▶ **WHAT IS EXPECTED**: The complete listing should be transcribed precisely.
=====
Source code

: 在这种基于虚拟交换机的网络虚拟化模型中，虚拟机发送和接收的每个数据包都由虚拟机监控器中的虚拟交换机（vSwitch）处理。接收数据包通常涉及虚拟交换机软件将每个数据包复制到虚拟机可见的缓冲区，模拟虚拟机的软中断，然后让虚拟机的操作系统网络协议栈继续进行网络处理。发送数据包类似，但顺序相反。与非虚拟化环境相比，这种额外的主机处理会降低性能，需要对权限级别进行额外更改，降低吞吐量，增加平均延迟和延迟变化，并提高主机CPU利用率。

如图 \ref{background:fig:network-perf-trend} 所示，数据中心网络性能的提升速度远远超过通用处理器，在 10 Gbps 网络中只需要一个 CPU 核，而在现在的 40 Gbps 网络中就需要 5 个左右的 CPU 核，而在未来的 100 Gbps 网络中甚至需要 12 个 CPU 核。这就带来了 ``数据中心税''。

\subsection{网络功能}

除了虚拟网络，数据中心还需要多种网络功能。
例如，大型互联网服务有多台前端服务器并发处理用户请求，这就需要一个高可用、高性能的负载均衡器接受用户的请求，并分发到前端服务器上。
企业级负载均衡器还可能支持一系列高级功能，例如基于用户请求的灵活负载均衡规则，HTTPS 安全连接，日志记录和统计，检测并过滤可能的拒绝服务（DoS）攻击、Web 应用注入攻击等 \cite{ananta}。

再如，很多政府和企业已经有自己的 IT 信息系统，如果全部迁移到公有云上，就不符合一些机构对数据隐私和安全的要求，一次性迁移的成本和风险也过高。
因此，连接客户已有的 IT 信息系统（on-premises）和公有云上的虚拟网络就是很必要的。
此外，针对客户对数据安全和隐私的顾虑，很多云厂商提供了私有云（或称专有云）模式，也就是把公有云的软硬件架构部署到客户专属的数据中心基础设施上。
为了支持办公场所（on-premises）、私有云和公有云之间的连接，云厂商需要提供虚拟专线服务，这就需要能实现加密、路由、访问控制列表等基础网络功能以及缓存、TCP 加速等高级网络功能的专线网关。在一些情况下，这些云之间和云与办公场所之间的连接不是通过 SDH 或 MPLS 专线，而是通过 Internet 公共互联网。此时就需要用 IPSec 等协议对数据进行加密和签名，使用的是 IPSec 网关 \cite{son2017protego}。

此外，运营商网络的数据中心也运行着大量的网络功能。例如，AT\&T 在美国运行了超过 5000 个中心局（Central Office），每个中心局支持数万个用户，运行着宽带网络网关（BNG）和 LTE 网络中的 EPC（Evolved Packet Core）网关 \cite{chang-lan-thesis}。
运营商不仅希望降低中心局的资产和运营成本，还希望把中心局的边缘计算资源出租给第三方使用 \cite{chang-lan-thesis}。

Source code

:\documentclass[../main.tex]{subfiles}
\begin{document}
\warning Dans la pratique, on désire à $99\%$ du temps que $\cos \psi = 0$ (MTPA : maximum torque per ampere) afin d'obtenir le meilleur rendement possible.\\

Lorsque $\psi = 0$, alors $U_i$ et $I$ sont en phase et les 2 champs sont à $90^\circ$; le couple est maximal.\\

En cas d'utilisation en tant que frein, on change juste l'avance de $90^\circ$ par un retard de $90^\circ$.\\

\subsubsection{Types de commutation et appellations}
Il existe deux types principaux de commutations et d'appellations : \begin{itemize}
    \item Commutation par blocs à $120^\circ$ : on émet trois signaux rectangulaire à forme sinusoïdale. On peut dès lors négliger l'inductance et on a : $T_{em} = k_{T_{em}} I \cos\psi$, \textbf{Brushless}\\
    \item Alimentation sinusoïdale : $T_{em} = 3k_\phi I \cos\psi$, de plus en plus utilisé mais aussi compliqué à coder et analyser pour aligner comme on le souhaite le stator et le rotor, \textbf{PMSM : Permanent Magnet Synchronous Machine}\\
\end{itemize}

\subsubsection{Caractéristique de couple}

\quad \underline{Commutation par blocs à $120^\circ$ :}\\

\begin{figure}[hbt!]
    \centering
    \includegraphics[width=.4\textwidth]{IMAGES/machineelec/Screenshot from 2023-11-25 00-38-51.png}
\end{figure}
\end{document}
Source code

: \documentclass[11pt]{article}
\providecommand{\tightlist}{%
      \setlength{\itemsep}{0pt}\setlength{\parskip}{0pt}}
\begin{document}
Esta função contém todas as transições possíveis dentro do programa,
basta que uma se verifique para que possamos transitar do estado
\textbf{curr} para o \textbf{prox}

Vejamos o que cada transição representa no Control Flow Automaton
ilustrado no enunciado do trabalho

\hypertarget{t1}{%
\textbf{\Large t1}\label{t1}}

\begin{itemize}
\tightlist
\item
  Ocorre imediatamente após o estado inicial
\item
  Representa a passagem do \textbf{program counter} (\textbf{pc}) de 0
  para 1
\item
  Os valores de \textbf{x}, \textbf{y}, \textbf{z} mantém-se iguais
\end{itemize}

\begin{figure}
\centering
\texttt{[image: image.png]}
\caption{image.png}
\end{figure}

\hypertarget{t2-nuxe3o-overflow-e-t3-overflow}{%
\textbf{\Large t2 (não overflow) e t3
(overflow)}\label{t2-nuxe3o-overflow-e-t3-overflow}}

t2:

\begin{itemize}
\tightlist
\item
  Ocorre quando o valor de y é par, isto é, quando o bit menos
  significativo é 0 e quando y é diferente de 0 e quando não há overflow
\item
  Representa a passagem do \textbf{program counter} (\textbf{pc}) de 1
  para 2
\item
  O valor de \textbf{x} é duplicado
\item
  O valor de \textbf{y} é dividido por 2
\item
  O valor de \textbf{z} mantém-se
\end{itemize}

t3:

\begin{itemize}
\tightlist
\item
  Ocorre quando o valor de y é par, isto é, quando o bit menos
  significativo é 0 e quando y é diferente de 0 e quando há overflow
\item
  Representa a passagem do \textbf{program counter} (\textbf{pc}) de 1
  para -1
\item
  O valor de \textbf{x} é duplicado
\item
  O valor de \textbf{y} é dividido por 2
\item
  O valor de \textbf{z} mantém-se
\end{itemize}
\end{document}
=====
▶ **REPLY TO THE EXERCISE**:
Source code

: 在这种基于虚拟交换机的网络虚拟化模型中，虚拟机发送和接收的每个数据包都由虚拟机监控器中的虚拟交换机（vSwitch）处理。接收数据包通常涉及虚拟交换机软件将每个数据包复制到虚拟机可见的缓冲区，模拟虚拟机的软中断，然后让虚拟机的操作系统网络协议栈继续进行网络处理。发送数据包类似，但顺序相反。与非虚拟化环境相比，这种额外的主机处理会降低性能，需要对权限级别进行额外更改，降低吞吐量，增加平均延迟和延迟变化，并提高主机CPU利用率。

如图 \ref{background:fig:network-perf-trend} 所示，数据中心网络性能的提升速度远远超过通用处理器，在 10 Gbps 网络中只需要一个 CPU 核，而在现在的 40 Gbps 网络中就需要 5 个左右的 CPU 核，而在未来的 100 Gbps 网络中甚至需要 12 个 CPU 核。这就带来了 ``数据中心税''。

\subsection{网络功能}

除了虚拟网络，数据中心还需要多种网络功能。
例如，大型互联网服务有多台前端服务器并发处理用户请求，这就需要一个高可用、高性能的负载均衡器接受用户的请求，并分发到前端服务器上。
企业级负载均衡器还可能支持一系列高级功能，例如基于用户请求的灵活负载均衡规则，HTTPS 安全连接，日志记录和统计，检测并过滤可能的拒绝服务（DoS）攻击、Web 应用注入攻击等 \cite{ananta}。

再如，很多政府和企业已经有自己的 IT 信息系统，如果全部迁移到公有云上，就不符合一些机构对数据隐私和安全的要求，一次性迁移的成本和风险也过高。
因此，连接客户已有的 IT 信息系统（on-premises）和公有云上的虚拟网络就是很必要的。
此外，针对客户对数据安全和隐私的顾虑，很多云厂商提供了私有云（或称专有云）模式，也就是把公有云的软硬件架构部署到客户专属的数据中心基础设施上。
为了支持办公场所（on-premises）、私有云和公有云之间的连接，云厂商需要提供虚拟专线服务，这就需要能实现加密、路由、访问控制列表等基础网络功能以及缓存、TCP 加速等高级网络功能的专线网关。在一些情况下，这些云之间和云与办公场所之间的连接不是通过 SDH 或 MPLS 专线，而是通过 Internet 公共互联网。此时就需要用 IPSec 等协议对数据进行加密和签名，使用的是 IPSec 网关 \cite{son2017protego}。

此外，运营商网络的数据中心也运行着大量的网络功能。例如，AT\&T 在美国运行了超过 5000 个中心局（Central Office），每个中心局支持数万个用户，运行着宽带网络网关（BNG）和 LTE 网络中的 EPC（Evolved Packet Core）网关 \cite{chang-lan-thesis}。
运营商不仅希望降低中心局的资产和运营成本，还希望把中心局的边缘计算资源出租给第三方使用 \cite{chang-lan-thesis}。

Source code

:\documentclass[../main.tex]{subfiles}
\begin{document}
\warning Dans la pratique, on désire à $99\%$ du temps que $\cos \psi = 0$ (MTPA : maximum torque per ampere) afin d'obtenir le meilleur rendement possible.\\

Lorsque $\psi = 0$, alors $U_i$ et $I$ sont en phase et les 2 champs sont à $90^\circ$; le couple est maximal.\\

En cas d'utilisation en tant que frein, on change juste l'avance de $90^\circ$ par un retard de $90^\circ$.\\

\subsubsection{Types de commutation et appellations}
Il existe deux types principaux de commutations et d'appellations : \begin{itemize}
    \item Commutation par blocs à $120^\circ$ : on émet trois signaux rectangulaire à forme sinusoïdale. On peut dès lors négliger l'inductance et on a : $T_{em} = k_{T_{em}} I \cos\psi$, \textbf{Brushless}\\
    \item Alimentation sinusoïdale : $T_{em} = 3k_\phi I \cos\psi$, de plus en plus utilisé mais aussi compliqué à coder et analyser pour aligner comme on le souhaite le stator et le rotor, \textbf{PMSM : Permanent Magnet Synchronous Machine}\\
\end{itemize}

\subsubsection{Caractéristique de couple}

\quad \underline{Commutation par blocs à $120^\circ$ :}\\

\begin{figure}[hbt!]
    \centering
    \includegraphics[width=.4\textwidth]{IMAGES/machineelec/Screenshot from 2023-11-25 00-38-51.png}
\end{figure}
\end{document}
Source code

: \documentclass[11pt]{article}
\providecommand{\tightlist}{%
      \setlength{\itemsep}{0pt}\setlength{\parskip}{0pt}}
\begin{document}
Esta função contém todas as transições possíveis dentro do programa,
basta que uma se verifique para que possamos transitar do estado
\textbf{curr} para o \textbf{prox}

Vejamos o que cada transição representa no Control Flow Automaton
ilustrado no enunciado do trabalho

\hypertarget{t1}{%
\textbf{\Large t1}\label{t1}}

\begin{itemize}
\tightlist
\item
  Ocorre imediatamente após o estado inicial
\item
  Representa a passagem do \textbf{program counter} (\textbf{pc}) de 0
  para 1
\item
  Os valores de \textbf{x}, \textbf{y}, \textbf{z} mantém-se iguais
\end{itemize}

\begin{figure}
\centering
\texttt{[image: image.png]}
\caption{image.png}
\end{figure}

\hypertarget{t2-nuxe3o-overflow-e-t3-overflow}{%
\textbf{\Large t2 (não overflow) e t3
(overflow)}\label{t2-nuxe3o-overflow-e-t3-overflow}}

t2:

\begin{itemize}
\tightlist
\item
  Ocorre quando o valor de y é par, isto é, quando o bit menos
  significativo é 0 e quando y é diferente de 0 e quando não há overflow
\item
  Representa a passagem do \textbf{program counter} (\textbf{pc}) de 1
  para 2
\item
  O valor de \textbf{x} é duplicado
\item
  O valor de \textbf{y} é dividido por 2
\item
  O valor de \textbf{z} mantém-se
\end{itemize}

t3:

\begin{itemize}
\tightlist
\item
  Ocorre quando o valor de y é par, isto é, quando o bit menos
  significativo é 0 e quando y é diferente de 0 e quando há overflow
\item
  Representa a passagem do \textbf{program counter} (\textbf{pc}) de 1
  para -1
\item
  O valor de \textbf{x} é duplicado
\item
  O valor de \textbf{y} é dividido por 2
\item
  O valor de \textbf{z} mantém-se
\end{itemize}
\end{document}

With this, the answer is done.